Excerpted data START
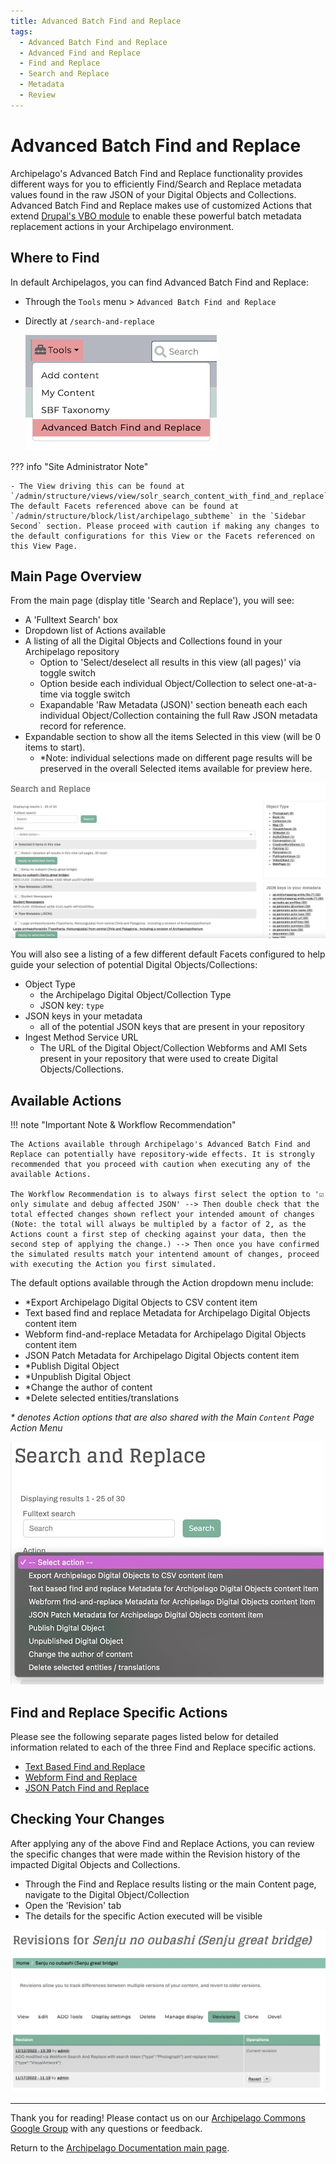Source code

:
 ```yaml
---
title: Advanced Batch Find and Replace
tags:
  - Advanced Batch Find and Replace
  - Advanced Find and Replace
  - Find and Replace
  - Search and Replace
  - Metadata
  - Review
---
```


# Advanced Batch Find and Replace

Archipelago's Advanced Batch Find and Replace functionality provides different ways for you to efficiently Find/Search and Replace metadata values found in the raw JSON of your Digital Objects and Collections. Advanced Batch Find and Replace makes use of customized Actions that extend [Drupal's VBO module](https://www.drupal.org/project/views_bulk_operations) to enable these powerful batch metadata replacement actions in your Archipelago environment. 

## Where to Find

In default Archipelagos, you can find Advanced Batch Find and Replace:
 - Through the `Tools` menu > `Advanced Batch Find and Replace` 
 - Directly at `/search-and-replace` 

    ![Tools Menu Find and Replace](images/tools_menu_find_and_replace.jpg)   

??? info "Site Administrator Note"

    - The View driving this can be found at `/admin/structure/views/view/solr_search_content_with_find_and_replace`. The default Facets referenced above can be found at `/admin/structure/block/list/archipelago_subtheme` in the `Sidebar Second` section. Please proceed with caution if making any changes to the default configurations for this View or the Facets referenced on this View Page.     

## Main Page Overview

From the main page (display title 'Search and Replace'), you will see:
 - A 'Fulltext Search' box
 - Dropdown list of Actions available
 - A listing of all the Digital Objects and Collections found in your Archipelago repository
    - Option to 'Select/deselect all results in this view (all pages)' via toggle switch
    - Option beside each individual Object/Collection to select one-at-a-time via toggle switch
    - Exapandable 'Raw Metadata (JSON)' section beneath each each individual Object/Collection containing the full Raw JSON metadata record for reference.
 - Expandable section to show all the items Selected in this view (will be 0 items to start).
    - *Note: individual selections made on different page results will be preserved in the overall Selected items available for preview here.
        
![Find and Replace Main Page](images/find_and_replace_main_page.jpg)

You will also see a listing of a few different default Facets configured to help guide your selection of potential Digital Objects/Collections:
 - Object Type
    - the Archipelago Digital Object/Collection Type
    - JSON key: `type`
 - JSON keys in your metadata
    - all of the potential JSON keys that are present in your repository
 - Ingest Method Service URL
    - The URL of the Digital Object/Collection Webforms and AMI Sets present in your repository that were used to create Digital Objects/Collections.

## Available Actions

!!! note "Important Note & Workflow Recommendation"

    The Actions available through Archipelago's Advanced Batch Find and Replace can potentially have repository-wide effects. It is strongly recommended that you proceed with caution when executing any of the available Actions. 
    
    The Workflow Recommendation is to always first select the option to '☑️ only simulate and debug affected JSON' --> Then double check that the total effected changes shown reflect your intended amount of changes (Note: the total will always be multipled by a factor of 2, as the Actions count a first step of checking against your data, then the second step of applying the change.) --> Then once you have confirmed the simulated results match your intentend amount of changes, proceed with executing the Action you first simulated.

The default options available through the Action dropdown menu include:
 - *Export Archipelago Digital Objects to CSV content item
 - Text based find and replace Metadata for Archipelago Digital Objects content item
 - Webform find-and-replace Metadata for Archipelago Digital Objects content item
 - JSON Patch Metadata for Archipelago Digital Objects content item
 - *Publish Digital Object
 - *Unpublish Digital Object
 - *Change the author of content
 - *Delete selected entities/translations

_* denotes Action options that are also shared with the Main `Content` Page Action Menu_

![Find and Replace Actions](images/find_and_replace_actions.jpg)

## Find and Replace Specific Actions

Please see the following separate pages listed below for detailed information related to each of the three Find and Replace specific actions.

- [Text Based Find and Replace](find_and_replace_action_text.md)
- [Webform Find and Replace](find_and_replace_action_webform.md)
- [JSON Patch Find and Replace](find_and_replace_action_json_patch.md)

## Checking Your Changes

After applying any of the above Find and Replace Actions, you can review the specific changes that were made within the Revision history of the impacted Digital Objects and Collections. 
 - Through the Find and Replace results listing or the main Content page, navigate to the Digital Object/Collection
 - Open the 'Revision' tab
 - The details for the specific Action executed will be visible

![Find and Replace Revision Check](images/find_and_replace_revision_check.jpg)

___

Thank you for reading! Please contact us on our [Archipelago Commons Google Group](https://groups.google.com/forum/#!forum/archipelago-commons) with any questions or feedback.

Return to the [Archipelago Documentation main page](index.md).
Excerpted data END
Excerpted data START
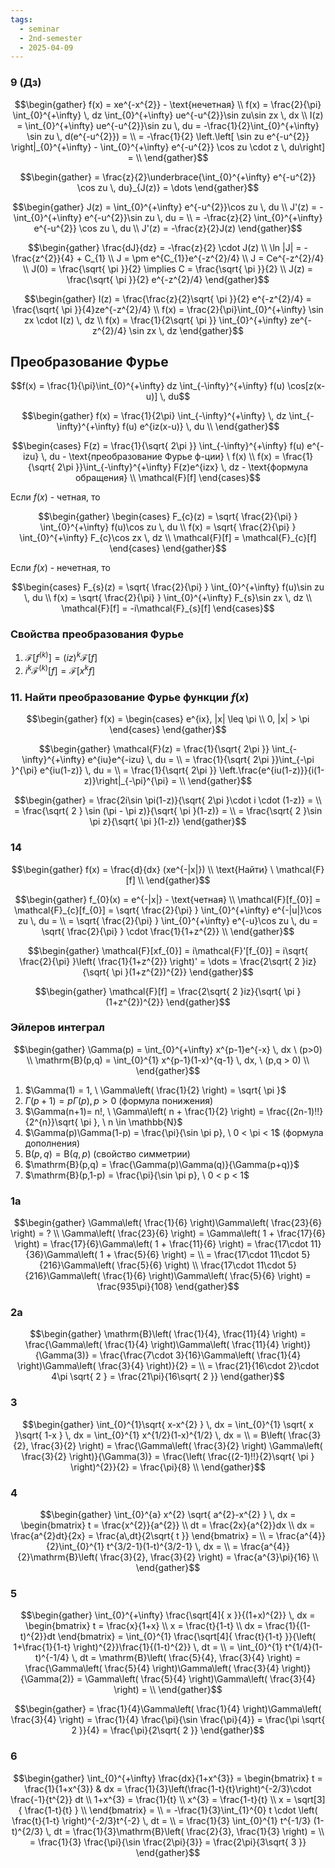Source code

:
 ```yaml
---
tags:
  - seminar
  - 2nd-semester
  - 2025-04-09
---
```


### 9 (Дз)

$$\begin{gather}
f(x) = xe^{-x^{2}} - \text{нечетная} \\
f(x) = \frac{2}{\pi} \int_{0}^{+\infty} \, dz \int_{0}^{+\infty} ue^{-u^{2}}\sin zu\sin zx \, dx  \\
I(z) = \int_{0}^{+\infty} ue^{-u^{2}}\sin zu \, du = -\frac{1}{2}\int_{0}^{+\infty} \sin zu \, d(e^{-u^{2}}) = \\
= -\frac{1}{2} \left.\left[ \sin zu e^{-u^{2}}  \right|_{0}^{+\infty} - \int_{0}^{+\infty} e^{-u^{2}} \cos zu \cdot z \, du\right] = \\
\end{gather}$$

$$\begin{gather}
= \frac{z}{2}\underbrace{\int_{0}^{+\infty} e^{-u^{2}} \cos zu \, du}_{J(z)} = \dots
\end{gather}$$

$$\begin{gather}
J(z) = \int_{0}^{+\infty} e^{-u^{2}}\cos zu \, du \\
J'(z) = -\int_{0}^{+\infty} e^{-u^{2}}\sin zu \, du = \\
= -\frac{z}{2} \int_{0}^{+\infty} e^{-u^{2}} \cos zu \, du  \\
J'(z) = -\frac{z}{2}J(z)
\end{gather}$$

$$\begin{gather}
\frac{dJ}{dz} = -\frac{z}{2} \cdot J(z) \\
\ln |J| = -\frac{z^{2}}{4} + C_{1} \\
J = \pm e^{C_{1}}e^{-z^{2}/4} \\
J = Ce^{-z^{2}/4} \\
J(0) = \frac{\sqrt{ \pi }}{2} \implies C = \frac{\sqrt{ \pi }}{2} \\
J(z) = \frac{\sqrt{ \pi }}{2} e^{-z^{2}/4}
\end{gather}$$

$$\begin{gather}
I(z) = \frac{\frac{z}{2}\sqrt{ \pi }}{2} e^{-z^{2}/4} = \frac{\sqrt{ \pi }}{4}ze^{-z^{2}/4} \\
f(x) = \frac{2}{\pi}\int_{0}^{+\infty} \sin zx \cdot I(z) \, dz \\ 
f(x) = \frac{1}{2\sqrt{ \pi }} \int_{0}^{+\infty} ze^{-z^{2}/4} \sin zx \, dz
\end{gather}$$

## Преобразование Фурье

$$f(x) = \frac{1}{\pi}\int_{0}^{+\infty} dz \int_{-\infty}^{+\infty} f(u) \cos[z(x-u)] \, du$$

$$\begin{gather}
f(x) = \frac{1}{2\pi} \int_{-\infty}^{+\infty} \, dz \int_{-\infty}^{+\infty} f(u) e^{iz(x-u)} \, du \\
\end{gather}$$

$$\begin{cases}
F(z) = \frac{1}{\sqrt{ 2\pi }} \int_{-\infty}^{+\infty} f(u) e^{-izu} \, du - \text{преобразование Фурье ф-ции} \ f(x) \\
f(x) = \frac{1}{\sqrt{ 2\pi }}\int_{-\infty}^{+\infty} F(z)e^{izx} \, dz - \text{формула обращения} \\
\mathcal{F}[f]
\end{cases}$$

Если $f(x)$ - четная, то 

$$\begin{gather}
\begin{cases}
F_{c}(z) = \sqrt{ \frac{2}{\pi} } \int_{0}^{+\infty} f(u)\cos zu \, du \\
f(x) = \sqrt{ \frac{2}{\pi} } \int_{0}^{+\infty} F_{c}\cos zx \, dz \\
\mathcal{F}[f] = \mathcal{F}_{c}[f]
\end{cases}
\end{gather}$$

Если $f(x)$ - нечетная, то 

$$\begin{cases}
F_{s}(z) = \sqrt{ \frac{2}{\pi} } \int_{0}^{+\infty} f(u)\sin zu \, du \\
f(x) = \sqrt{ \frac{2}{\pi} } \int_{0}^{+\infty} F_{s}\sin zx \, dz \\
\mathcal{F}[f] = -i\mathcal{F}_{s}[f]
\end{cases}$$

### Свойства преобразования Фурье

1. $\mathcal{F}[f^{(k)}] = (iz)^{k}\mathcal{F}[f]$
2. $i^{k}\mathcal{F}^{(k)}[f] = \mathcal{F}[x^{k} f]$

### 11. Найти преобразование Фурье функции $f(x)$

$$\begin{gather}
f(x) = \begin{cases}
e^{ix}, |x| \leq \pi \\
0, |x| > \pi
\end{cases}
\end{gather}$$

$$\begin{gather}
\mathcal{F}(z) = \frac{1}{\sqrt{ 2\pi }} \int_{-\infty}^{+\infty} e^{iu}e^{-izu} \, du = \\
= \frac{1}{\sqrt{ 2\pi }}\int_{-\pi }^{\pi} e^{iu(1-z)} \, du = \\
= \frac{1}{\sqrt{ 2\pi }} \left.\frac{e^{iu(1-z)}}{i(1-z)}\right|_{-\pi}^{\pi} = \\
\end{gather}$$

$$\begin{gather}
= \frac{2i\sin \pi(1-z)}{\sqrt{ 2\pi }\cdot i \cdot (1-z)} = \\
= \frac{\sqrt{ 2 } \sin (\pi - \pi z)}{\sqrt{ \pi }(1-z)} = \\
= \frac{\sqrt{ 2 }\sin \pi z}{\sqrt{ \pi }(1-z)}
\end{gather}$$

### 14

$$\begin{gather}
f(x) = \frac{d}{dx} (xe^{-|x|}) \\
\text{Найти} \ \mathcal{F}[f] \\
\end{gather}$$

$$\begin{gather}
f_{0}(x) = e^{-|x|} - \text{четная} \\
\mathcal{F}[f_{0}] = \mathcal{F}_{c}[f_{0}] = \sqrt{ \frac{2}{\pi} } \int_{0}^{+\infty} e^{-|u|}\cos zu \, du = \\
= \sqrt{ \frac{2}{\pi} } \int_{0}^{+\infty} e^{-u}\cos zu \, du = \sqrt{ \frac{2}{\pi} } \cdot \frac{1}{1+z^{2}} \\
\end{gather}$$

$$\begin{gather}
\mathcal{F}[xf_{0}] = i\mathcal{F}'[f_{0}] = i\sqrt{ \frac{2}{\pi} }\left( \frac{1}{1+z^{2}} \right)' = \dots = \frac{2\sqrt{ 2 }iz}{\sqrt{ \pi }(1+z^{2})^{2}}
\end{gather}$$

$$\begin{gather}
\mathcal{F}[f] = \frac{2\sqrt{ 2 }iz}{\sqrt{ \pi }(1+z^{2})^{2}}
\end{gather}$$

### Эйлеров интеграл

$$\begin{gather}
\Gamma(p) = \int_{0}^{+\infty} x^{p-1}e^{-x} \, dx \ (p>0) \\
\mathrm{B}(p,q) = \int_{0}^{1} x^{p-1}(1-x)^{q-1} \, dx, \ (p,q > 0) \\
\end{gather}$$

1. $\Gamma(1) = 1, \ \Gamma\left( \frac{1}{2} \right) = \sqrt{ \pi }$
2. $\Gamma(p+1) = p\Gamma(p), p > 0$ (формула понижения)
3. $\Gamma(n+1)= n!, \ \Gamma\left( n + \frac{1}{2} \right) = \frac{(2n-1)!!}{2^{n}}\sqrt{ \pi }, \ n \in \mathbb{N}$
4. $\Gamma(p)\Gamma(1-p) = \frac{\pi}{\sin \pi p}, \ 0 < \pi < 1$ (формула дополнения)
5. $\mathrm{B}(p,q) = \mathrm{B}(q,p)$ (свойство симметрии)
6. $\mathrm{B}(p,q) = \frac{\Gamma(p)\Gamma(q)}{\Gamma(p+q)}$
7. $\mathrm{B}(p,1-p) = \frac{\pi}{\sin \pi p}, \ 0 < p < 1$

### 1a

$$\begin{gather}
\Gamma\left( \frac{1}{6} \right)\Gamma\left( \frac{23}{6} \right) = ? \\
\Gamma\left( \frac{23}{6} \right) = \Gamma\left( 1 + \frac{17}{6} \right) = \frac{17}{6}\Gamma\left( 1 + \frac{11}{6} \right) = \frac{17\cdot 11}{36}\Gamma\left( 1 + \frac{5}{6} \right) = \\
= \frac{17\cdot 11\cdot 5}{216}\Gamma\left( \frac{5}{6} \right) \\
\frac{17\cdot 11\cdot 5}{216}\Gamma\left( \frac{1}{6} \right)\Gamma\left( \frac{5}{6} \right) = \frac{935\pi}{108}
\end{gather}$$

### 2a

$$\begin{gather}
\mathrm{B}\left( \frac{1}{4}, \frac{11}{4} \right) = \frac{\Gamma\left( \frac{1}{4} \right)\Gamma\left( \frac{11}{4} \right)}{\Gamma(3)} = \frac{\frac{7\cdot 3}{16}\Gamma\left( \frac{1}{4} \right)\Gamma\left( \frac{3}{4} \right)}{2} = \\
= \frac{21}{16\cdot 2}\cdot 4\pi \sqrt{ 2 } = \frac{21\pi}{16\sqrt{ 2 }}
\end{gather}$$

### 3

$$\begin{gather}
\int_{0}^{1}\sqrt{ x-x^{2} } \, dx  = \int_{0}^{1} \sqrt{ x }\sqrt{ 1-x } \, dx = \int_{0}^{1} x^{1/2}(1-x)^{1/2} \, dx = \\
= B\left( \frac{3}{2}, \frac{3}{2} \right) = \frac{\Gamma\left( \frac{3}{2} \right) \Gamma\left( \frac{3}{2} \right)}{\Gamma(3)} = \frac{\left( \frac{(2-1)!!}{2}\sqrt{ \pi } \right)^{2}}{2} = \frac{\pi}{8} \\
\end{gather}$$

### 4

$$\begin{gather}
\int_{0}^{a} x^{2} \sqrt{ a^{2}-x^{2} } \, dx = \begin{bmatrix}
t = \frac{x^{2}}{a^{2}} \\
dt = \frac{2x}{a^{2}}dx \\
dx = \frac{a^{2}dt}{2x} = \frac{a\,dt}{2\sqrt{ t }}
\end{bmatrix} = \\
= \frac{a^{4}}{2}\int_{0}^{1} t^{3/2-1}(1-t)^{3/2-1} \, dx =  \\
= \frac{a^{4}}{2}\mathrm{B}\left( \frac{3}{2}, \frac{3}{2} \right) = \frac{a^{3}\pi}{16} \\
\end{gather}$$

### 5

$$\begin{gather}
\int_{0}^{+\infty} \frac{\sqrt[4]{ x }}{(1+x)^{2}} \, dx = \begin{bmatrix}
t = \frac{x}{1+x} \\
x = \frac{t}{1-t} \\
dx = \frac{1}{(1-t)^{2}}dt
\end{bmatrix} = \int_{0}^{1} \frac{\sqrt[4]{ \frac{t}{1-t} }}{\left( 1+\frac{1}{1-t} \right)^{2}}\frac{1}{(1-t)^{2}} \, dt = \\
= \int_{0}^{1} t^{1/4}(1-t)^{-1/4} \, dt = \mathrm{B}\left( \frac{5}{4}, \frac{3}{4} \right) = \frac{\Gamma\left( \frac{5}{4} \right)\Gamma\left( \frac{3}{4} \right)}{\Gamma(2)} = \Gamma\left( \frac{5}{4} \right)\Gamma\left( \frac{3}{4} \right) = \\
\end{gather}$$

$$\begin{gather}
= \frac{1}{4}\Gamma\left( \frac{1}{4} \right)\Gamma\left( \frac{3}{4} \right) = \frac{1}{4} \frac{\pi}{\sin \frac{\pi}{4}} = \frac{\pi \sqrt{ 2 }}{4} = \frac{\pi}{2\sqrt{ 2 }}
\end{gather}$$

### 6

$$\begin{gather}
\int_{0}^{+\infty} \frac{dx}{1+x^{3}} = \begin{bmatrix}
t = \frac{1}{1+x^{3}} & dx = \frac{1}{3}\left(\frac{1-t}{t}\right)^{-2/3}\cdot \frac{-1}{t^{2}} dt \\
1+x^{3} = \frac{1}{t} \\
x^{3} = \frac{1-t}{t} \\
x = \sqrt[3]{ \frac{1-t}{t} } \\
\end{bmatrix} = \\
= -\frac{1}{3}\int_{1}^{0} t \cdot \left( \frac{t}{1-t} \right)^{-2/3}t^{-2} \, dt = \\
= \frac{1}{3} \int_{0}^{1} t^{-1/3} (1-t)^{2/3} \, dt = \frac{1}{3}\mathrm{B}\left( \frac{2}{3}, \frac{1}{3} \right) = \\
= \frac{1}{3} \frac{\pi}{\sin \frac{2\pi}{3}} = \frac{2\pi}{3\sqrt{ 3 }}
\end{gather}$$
Excerpted data END
Excerpted data START
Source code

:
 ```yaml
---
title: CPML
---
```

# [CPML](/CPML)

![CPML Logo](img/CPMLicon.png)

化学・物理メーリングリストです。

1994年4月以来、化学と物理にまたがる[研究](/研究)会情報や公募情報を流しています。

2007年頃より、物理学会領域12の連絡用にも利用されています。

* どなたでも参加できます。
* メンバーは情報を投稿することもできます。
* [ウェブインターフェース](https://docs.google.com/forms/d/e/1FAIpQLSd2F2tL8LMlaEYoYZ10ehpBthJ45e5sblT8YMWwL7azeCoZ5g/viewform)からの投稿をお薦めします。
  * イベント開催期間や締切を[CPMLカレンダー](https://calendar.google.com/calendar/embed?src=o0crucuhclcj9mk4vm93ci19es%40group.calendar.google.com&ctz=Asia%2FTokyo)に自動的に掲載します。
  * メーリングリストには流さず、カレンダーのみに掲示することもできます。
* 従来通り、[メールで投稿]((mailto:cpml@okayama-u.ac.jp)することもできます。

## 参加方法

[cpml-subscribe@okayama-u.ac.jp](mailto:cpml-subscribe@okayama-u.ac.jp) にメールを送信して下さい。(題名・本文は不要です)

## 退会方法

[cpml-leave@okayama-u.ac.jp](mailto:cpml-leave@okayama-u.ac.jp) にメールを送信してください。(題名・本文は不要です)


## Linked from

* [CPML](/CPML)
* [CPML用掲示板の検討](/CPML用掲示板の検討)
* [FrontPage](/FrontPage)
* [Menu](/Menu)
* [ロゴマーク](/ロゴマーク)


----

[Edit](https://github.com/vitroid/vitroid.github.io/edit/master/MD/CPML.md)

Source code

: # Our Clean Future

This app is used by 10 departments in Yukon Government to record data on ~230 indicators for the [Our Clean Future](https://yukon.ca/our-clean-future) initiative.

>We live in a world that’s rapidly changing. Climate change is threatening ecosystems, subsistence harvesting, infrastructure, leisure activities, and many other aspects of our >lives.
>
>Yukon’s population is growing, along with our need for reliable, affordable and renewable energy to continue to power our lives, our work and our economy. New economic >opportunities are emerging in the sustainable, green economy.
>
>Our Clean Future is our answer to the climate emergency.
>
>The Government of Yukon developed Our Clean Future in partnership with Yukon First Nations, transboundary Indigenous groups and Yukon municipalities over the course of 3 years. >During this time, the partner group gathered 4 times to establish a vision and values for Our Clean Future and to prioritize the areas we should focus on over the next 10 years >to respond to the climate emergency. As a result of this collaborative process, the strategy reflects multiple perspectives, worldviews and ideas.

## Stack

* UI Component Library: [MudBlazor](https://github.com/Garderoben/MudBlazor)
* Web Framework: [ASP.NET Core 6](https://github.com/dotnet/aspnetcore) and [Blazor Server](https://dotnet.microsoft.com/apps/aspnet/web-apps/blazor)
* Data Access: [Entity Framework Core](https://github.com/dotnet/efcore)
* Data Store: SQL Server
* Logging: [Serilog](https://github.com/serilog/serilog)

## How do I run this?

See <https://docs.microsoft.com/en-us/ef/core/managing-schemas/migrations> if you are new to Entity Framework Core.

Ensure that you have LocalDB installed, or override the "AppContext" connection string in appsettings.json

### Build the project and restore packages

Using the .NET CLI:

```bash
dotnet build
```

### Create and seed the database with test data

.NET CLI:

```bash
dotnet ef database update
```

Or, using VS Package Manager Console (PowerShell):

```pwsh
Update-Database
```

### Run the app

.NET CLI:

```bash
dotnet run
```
Excerpted data END
Tell how many lines in the data above hold "each". Nothing but the number.

3